The bug report was also converted to a “question”, a section where end-users can, well, ask questions on how to do stuff and presumably get answers from the community. I didn’t have a question, I had a feature request. I expect this particular “question” to hang in limbo for the rest of eternity…

  1. Which doesn’t exist, as such. There are plenty of development teams, and probably even some people taking care of the overall user experience, but not a single team responsible for everything. []

  • Andy

    I know what you mean actually about the O/S and desktop no longer being the big text adventure of your life, but now is a tool that you want to use to get shit done. I went through the same phase a while back, and was one of the reasons I gave up using Slackware on my desktop; after I had done my basic apprenticeship and learned what I wanted (and needed) to learn to bring myself to a level of proficiency, I then wanted my linux desktop to support productivity.

    I used to believe that linux on the desktop would inevitably create something the equal of windows, but now I don’t believe that. The reason Apple and Windows have the desktops they do is because they have commercialised the production work and serve much more singular goals than open source communities are capable of. Ubuntu have come the closest to creating a commercially viable desktop o/s, but even they are hamstrung because of resources they don’t have because linux on the desktop is still less than 2% of overall market share.

    I think this is a chicken and egg problem; if someone builds an end user Mac equivalent linux desktop, the linux desktop will become more popular, but until linux on the desktop becomes more popular there isn’t that much incentive to build linux desktops by commercial entities.

    And maybe this will open the doors to some flaming, but the only way a Mac equivalent desktop will be produced by the linux world will be by a commercial entity. A pure community driven open source group won’t do it; group consensus and fractured goals aren’t going to cut it in the long run. Gnome is experiencing this right now. Yes, Gnome and KDE are very good, but they still don’t stack up the same as Apple’s desktop releases.

    Andy.

    • http://www.unwesen.de/ unwesen

      Well, GNOME seeks to emulate Apple, and KDE seeks to emulate Windows. Both have surpassed what they want to emulate in some rather technical aspects, but in terms of usability, they both lag behind.

      Actually, many people would argue that. The problem, as far as I am concerned, is that perspective matters: a KDE or GNOME developer will find it very easy to point to awesome stuff their team has built, because there’s plenty of it. However, little of that awesome stuff matters to end-users.

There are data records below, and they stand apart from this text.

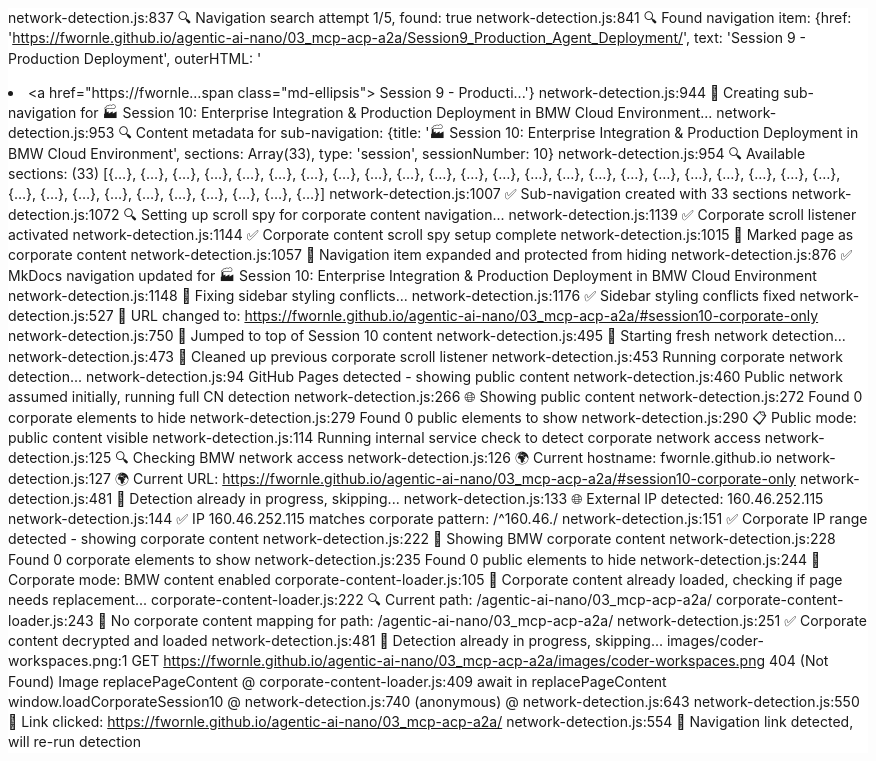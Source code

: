 network-detection.js:837 🔍 Navigation search attempt 1/5, found: true
network-detection.js:841 🔍 Found navigation item: {href: 'https://fwornle.github.io/agentic-ai-nano/03_mcp-acp-a2a/Session9_Production_Agent_Deployment/', text: 'Session 9 - Production Deployment', outerHTML: '<li class="md-nav__item"> <a href="https://fwornle…span class="md-ellipsis"> Session 9 - Producti...'}
network-detection.js:944 🔧 Creating sub-navigation for 🏭 Session 10: Enterprise Integration & Production Deployment in BMW Cloud Environment...
network-detection.js:953 🔍 Content metadata for sub-navigation: {title: '🏭 Session 10: Enterprise Integration & Production Deployment in BMW Cloud Environment', sections: Array(33), type: 'session', sessionNumber: 10}
network-detection.js:954 🔍 Available sections: (33) [{…}, {…}, {…}, {…}, {…}, {…}, {…}, {…}, {…}, {…}, {…}, {…}, {…}, {…}, {…}, {…}, {…}, {…}, {…}, {…}, {…}, {…}, {…}, {…}, {…}, {…}, {…}, {…}, {…}, {…}, {…}, {…}, {…}]
network-detection.js:1007 ✅ Sub-navigation created with 33 sections
network-detection.js:1072 🔍 Setting up scroll spy for corporate content navigation...
network-detection.js:1139 ✅ Corporate scroll listener activated
network-detection.js:1144 ✅ Corporate content scroll spy setup complete
network-detection.js:1015 🔧 Marked page as corporate content
network-detection.js:1057 🔧 Navigation item expanded and protected from hiding
network-detection.js:876 ✅ MkDocs navigation updated for 🏭 Session 10: Enterprise Integration & Production Deployment in BMW Cloud Environment
network-detection.js:1148 🔧 Fixing sidebar styling conflicts...
network-detection.js:1176 ✅ Sidebar styling conflicts fixed
network-detection.js:527 📍 URL changed to: https://fwornle.github.io/agentic-ai-nano/03_mcp-acp-a2a/#session10-corporate-only
network-detection.js:750 📍 Jumped to top of Session 10 content
network-detection.js:495 🔄 Starting fresh network detection...
network-detection.js:473 🧹 Cleaned up previous corporate scroll listener
network-detection.js:453 Running corporate network detection...
network-detection.js:94 GitHub Pages detected - showing public content
network-detection.js:460 Public network assumed initially, running full CN detection
network-detection.js:266 🌐 Showing public content
network-detection.js:272 Found 0 corporate elements to hide
network-detection.js:279 Found 0 public elements to show
network-detection.js:290 📋 Public mode: public content visible
network-detection.js:114 Running internal service check to detect corporate network access
network-detection.js:125 🔍 Checking BMW network access
network-detection.js:126 🌍 Current hostname: fwornle.github.io
network-detection.js:127 🌍 Current URL: https://fwornle.github.io/agentic-ai-nano/03_mcp-acp-a2a/#session10-corporate-only
network-detection.js:481 🔄 Detection already in progress, skipping...
network-detection.js:133 🌐 External IP detected: 160.46.252.115
network-detection.js:144 ✅ IP 160.46.252.115 matches corporate pattern: /^160\.46\./
network-detection.js:151 ✅ Corporate IP range detected - showing corporate content
network-detection.js:222 🏢 Showing BMW corporate content
network-detection.js:228 Found 0 corporate elements to show
network-detection.js:235 Found 0 public elements to hide
network-detection.js:244 🏢 Corporate mode: BMW content enabled
corporate-content-loader.js:105 🔐 Corporate content already loaded, checking if page needs replacement...
corporate-content-loader.js:222 🔍 Current path: /agentic-ai-nano/03_mcp-acp-a2a/
corporate-content-loader.js:243 📄 No corporate content mapping for path: /agentic-ai-nano/03_mcp-acp-a2a/
network-detection.js:251 ✅ Corporate content decrypted and loaded
network-detection.js:481 🔄 Detection already in progress, skipping...
images/coder-workspaces.png:1  GET https://fwornle.github.io/agentic-ai-nano/03_mcp-acp-a2a/images/coder-workspaces.png 404 (Not Found)
Image
replacePageContent @ corporate-content-loader.js:409
await in replacePageContent
window.loadCorporateSession10 @ network-detection.js:740
(anonymous) @ network-detection.js:643
network-detection.js:550 🔗 Link clicked: https://fwornle.github.io/agentic-ai-nano/03_mcp-acp-a2a/
network-detection.js:554 🔗 Navigation link detected, will re-run detection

      To give an example, WinMac sports keyboard shortcuts for closing tabs, windows and applications (to name the ones I use most), that are supported by just about every application out there.

      Contrast that to my current Ubuntu, and some apps are closed via CTRL+Q, others via SHIFT+CTRL+Q, etc.

      The reason is that, as you say, there’s no commercial entity that pushes development in the right direction (for a definition of “right”). In this case, there’s no entity that can enforce the desired behaviour in all applications that ship with the platform, or are sold by the same company at least. Third-party downloads don’t count, they don’t always behave well on WinMac either.

      I do question that the entity behind this sort of push needs to be commercial, though. I strongly believe it’s possible to have a non-commercial entity here. It’s a hard sell, because no such entity currently exists – but if you compare to FSF or ASF, both enforce stuff across a wide variety of software projects with great success; the stuff they enforce just isn’t UX related.

      On the other hand, a commercial entity might have the easiest time unifying developers’ goals. As long as someone pays your wages, you don’t tend to argue with them quite as much as if they try to influence what you do in your spare time. Setting up a non-profit that can reliably pay developer’s wages for the years it takes to develop a good desktop experience is going to be trickier, I’m sure.